## [DATASET RECORDS]

········

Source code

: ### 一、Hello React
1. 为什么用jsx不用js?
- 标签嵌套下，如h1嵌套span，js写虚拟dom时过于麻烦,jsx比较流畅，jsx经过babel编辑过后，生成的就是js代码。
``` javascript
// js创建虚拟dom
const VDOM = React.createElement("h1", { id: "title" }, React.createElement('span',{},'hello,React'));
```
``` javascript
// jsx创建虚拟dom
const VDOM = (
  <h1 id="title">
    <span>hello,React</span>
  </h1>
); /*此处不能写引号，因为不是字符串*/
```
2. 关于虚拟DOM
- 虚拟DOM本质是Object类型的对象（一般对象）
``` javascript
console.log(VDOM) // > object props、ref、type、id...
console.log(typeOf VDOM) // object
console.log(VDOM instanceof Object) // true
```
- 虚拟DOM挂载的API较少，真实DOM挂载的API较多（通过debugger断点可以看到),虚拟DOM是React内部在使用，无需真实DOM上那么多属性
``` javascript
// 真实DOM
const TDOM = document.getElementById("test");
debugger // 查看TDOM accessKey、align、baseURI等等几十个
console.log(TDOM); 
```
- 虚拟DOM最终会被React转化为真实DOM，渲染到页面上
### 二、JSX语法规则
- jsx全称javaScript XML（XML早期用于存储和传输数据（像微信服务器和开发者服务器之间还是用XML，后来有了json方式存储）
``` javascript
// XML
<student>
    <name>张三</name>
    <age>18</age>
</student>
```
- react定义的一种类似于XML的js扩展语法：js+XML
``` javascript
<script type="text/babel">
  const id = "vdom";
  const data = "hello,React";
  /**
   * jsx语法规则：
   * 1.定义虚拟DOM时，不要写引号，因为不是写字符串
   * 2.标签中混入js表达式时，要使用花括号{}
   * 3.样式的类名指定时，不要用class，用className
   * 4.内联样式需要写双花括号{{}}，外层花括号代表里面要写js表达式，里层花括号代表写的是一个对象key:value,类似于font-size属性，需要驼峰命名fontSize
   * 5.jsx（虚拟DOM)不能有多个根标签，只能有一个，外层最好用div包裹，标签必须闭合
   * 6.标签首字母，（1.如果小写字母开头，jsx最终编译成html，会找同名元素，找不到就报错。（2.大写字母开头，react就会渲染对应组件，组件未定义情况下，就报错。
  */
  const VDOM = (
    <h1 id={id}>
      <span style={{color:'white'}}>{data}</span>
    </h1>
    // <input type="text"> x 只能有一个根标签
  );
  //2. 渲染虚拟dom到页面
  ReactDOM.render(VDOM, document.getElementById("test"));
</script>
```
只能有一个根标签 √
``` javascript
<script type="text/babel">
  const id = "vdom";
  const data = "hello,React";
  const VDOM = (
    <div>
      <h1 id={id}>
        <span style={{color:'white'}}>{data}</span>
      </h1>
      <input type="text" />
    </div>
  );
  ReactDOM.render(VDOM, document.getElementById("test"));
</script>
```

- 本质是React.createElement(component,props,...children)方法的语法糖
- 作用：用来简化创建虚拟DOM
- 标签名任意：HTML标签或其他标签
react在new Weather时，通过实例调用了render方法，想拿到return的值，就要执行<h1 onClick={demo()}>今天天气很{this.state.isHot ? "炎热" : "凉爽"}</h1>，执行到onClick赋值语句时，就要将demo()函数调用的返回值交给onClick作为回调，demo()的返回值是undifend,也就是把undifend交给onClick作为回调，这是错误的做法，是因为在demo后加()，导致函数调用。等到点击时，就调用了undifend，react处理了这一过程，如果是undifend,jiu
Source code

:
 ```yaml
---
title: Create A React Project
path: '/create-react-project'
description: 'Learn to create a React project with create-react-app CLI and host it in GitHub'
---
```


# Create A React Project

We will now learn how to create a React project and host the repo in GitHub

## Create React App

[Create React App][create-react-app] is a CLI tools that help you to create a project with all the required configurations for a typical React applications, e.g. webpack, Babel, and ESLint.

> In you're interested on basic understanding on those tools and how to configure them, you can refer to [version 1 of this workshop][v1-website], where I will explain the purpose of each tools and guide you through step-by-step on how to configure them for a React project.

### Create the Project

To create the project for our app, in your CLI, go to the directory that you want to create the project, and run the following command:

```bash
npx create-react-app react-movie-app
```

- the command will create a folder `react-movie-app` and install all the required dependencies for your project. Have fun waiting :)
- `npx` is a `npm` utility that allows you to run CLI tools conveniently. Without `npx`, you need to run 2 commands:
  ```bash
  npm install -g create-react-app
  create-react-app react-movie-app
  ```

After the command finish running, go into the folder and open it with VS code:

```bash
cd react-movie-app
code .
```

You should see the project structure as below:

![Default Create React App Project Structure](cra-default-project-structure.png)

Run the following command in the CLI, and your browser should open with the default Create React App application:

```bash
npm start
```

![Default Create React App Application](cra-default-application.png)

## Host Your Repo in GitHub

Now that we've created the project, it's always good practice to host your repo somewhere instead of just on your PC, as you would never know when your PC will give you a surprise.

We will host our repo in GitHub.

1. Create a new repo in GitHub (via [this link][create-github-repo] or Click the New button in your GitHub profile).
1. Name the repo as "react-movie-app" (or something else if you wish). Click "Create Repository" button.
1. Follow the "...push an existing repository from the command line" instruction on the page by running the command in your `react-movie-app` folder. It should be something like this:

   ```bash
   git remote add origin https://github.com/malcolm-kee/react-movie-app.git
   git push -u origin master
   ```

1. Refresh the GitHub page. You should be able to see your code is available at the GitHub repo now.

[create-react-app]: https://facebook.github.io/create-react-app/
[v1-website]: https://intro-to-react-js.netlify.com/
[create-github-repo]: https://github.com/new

········

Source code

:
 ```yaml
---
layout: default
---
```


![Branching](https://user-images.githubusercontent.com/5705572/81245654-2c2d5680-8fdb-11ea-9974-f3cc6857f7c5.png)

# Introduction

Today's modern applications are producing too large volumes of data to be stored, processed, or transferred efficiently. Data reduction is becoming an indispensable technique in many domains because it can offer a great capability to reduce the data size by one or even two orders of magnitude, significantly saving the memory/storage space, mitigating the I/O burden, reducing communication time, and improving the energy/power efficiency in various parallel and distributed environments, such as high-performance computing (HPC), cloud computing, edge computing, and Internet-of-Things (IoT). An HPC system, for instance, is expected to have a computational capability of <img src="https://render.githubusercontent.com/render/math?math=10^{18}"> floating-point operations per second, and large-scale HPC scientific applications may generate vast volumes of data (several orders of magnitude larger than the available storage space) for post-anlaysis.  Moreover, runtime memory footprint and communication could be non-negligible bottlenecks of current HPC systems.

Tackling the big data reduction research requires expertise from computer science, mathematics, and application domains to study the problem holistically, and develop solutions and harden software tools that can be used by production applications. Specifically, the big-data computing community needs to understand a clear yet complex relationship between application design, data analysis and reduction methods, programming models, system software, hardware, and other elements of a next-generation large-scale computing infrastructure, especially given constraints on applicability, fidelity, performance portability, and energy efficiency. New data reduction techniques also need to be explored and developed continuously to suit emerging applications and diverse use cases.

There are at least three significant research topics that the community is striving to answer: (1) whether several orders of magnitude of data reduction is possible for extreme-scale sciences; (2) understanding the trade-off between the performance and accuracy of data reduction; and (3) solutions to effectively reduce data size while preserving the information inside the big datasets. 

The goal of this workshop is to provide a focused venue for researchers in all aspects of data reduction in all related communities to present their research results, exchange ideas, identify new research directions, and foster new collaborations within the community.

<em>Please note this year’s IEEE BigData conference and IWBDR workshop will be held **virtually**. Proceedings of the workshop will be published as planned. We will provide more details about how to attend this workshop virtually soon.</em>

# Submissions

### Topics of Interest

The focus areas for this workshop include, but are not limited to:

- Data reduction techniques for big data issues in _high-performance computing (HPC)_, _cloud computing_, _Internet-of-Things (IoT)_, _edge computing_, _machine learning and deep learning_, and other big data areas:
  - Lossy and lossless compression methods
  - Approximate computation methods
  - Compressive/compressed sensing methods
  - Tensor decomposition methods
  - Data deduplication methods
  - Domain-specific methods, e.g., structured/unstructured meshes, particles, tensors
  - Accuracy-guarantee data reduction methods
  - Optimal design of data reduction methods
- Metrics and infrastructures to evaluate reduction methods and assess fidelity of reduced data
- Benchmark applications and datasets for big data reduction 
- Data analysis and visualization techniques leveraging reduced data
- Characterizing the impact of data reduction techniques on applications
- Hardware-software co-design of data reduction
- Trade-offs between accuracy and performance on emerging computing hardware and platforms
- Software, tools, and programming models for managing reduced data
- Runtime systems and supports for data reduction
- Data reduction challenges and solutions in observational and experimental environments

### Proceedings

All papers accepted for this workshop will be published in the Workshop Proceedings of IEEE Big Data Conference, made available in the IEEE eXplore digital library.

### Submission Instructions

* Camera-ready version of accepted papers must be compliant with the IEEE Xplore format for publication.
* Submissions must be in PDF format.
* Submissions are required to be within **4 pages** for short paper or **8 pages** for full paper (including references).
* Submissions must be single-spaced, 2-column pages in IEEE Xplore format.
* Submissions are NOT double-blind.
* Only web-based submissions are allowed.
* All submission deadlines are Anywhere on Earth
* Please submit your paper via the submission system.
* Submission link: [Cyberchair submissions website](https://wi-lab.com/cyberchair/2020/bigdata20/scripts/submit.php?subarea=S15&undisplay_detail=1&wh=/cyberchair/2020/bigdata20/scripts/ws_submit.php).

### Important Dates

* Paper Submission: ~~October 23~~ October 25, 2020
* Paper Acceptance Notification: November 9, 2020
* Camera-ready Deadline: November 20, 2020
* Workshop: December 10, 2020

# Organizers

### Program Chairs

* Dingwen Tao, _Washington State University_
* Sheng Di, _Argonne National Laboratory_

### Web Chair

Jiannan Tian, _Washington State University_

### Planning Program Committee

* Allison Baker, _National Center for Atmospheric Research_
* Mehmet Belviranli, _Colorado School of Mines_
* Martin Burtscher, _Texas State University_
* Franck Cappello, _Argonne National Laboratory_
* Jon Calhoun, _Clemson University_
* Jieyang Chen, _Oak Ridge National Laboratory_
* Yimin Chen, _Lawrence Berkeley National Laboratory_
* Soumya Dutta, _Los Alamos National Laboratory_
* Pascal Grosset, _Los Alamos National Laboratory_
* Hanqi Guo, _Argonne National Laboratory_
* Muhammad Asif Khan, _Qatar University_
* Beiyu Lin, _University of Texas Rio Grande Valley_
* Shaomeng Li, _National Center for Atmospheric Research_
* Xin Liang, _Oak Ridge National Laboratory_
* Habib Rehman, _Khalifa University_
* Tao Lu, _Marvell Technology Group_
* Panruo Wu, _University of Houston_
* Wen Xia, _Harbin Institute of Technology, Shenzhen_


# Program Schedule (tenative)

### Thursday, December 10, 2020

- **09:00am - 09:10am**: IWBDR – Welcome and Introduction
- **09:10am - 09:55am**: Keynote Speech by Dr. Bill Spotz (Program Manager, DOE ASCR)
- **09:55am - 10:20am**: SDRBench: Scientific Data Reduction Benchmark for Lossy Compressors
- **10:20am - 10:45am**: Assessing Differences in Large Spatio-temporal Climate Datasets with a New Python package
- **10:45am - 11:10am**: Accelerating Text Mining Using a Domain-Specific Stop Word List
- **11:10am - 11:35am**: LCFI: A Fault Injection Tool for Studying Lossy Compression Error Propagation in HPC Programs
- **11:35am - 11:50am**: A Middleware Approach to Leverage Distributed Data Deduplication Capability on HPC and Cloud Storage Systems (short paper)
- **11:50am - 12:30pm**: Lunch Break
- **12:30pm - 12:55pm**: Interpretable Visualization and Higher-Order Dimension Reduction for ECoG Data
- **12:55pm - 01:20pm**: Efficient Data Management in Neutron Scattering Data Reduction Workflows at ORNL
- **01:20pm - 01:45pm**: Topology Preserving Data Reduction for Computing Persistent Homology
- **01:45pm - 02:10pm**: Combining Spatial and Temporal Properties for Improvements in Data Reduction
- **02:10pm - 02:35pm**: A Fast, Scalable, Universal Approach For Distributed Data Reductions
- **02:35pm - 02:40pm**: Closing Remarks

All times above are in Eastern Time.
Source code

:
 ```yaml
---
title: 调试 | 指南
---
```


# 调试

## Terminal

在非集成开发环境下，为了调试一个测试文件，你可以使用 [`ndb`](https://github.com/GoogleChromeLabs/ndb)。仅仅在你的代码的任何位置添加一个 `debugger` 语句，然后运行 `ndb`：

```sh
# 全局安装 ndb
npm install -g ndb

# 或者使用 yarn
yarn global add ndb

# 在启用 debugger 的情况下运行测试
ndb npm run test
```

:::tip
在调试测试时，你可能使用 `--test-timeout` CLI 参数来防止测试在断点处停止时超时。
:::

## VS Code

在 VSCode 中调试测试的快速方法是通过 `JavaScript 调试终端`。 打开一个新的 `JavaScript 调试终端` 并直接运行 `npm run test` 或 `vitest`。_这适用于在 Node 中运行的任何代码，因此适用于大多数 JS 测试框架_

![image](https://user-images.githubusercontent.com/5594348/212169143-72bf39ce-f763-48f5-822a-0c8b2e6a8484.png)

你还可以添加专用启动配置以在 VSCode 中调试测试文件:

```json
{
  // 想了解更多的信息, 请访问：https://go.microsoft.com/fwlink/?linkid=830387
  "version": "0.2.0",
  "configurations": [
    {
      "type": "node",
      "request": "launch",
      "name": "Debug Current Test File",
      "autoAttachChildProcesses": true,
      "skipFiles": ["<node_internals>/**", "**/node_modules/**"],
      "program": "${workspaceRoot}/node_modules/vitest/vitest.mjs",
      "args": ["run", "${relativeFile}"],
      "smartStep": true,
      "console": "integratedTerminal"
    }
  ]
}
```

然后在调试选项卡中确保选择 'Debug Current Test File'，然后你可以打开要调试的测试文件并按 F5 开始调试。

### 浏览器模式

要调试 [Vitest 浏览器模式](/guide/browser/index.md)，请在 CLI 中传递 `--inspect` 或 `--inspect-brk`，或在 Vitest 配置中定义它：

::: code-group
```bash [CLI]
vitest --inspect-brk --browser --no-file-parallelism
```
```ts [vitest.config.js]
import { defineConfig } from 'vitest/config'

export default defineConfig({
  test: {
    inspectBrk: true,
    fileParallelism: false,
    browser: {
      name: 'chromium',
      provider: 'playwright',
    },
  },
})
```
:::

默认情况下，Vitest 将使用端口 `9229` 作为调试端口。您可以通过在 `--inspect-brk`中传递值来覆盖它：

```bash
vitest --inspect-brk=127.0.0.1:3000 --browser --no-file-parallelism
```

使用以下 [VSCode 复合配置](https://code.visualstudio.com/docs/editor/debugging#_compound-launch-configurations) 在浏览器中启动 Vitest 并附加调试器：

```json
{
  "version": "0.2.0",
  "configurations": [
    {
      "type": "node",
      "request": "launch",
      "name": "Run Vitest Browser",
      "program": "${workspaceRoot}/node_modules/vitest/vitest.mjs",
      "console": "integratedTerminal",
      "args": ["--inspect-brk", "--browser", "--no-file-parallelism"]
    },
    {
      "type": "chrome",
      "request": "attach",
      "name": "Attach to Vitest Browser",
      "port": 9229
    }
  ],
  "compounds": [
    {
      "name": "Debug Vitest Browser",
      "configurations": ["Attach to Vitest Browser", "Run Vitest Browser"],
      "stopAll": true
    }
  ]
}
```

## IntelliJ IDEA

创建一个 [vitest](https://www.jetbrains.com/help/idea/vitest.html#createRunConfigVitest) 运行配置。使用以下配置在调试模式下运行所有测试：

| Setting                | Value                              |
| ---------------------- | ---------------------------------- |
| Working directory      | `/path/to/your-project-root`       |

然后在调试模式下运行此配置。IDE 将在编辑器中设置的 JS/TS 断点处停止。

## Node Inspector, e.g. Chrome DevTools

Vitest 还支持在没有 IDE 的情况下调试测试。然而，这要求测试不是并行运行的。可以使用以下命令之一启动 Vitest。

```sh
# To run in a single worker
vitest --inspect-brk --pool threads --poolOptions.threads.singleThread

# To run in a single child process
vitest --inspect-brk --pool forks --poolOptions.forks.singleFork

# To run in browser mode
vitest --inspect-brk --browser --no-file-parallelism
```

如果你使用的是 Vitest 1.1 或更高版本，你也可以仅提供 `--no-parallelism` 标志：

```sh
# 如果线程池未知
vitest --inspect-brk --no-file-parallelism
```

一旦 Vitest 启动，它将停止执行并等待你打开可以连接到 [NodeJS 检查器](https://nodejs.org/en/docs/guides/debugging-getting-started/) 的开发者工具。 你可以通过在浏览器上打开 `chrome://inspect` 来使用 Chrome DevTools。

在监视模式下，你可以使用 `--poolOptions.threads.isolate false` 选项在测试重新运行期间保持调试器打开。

········

## [WHAT YOU SHOULD DO]
Take every line in the preceding listing that contains "input" and copy it.

## [YOUR SOLUTION]
    // <input type="text"> x 只能有一个根标签
      <input type="text" />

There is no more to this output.